▶ [PROMPT]: Starting from the line that contains "えたように、個を離れて存在することはない。ただし、ある人々は、プラトン", give back every line through the end of the listing exactly as written and no other line.

┌──

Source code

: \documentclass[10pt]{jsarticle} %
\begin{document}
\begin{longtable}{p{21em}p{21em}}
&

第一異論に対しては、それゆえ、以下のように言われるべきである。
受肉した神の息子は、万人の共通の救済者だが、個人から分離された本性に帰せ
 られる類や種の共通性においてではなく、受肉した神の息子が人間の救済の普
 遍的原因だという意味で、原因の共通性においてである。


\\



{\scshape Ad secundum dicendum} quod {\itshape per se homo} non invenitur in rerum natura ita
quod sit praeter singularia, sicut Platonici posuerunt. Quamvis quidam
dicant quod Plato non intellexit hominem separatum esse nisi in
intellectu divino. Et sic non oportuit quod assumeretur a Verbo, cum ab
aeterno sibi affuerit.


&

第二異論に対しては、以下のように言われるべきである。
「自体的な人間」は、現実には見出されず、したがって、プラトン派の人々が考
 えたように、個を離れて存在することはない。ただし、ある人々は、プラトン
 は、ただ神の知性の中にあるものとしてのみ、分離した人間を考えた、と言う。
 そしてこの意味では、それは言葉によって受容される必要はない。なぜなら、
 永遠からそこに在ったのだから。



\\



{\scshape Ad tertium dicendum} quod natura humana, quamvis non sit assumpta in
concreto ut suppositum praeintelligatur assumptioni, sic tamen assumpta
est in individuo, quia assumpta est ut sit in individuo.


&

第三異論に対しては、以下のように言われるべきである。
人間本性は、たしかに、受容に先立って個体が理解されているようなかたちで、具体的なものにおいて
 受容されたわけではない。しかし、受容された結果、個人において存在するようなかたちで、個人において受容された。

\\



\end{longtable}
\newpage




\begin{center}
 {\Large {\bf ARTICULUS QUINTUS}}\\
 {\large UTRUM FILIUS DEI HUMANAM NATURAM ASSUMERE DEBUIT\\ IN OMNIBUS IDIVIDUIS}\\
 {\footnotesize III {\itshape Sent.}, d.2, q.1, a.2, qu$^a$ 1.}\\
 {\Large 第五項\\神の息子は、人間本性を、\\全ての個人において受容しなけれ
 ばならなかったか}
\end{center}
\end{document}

└──

▶ [RESULT OF THIS TASK]:
 えたように、個を離れて存在することはない。ただし、ある人々は、プラトン
 は、ただ神の知性の中にあるものとしてのみ、分離した人間を考えた、と言う。
 そしてこの意味では、それは言葉によって受容される必要はない。なぜなら、
 永遠からそこに在ったのだから。



\\



{\scshape Ad tertium dicendum} quod natura humana, quamvis non sit assumpta in
concreto ut suppositum praeintelligatur assumptioni, sic tamen assumpta
est in individuo, quia assumpta est ut sit in individuo.


&

第三異論に対しては、以下のように言われるべきである。
人間本性は、たしかに、受容に先立って個体が理解されているようなかたちで、具体的なものにおいて
 受容されたわけではない。しかし、受容された結果、個人において存在するようなかたちで、個人において受容された。

\\



\end{longtable}
\newpage




\begin{center}
 {\Large {\bf ARTICULUS QUINTUS}}\\
 {\large UTRUM FILIUS DEI HUMANAM NATURAM ASSUMERE DEBUIT\\ IN OMNIBUS IDIVIDUIS}\\
 {\footnotesize III {\itshape Sent.}, d.2, q.1, a.2, qu$^a$ 1.}\\
 {\Large 第五項\\神の息子は、人間本性を、\\全ての個人において受容しなけれ
 ばならなかったか}
\end{center}
\end{document}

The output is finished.